The Median Absolute Error (MAE) of the model increases when a larger range of TSDM observations is considered. When TSDM values of up to 2000 kg/ha are considered MAE is 204 kg/ha and the MAPE is 19%. Importantly, the model error matches the error in the field data up to 2000kg/ha.

The integration of the northern and southern models into a seamless national biomass prediction model has been a significant success and to our knowledge the only commercial implementation of such a model anywhere in the world.

The “living model” approach to the national biomass prediction service is now well established within operational systems. Our ability to reliably estimate pasture biomass is only as good as the data collected to train the models and our ability to adequately represent the pasture types and conditions important to grazing management decisions. This has been extremely challenging to achieve with highly variable seasonal weather and pasture conditions since development began in 2018.

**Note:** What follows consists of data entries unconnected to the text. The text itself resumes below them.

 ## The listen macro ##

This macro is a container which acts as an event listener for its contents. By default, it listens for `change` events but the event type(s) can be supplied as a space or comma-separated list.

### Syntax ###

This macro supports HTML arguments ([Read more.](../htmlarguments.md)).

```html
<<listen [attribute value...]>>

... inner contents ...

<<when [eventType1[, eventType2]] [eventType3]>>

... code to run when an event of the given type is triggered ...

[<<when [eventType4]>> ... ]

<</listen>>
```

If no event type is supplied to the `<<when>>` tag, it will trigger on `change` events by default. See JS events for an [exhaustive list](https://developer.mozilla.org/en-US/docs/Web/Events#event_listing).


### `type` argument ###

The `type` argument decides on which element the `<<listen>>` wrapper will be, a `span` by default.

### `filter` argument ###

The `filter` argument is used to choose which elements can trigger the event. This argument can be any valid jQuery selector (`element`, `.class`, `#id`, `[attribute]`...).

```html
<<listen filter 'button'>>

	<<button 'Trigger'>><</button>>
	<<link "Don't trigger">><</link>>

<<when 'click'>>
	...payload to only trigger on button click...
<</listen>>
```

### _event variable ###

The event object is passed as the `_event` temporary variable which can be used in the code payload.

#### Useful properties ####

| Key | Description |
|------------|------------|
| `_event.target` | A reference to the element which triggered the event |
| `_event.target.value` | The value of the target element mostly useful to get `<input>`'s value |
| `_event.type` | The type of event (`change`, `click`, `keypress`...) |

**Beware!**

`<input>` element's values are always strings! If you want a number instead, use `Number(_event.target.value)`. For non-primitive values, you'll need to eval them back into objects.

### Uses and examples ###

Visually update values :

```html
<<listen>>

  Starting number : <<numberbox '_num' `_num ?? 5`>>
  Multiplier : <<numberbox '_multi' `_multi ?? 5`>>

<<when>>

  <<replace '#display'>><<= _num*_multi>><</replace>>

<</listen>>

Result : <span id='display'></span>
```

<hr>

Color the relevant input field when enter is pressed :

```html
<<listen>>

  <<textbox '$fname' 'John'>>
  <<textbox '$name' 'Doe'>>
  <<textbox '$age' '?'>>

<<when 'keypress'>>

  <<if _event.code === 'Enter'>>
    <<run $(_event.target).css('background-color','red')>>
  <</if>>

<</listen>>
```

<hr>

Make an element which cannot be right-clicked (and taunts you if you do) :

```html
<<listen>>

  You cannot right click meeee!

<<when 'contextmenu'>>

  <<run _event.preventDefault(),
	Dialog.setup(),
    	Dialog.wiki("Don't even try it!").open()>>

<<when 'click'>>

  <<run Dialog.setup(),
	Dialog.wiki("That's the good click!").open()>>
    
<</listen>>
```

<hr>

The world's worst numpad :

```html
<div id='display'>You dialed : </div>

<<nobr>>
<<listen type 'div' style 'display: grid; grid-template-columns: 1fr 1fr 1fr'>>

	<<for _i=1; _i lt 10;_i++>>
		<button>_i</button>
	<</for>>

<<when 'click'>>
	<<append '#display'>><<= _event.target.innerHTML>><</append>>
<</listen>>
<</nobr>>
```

Our focus now is to continue to work closely with individual producers to identify regions, pasture types and seasonal conditions where model performance needs to be improved and to coordinate data collection.

The freely available Biomass Collector App provides a capability for nationally consistent data to be easily collected and fully utilised by the industry and research organisations.

The significant improvement in model performance does however, also create a challenge with comparing time-series data. Any data generated within the Australian Feedbase Monitor (AFM) or the PastureKey service prior to April 6, 2023 will be using the prior model, and is likely to under-estimate high biomass senesced pastured, and should not be used for any time-series analysis. If you wish to look at inter-seasonal comparisons you should use the coarser AFM data which is less sensitive to paddock-scale variability. Cibo Labs can also back-process the data with the new model on request.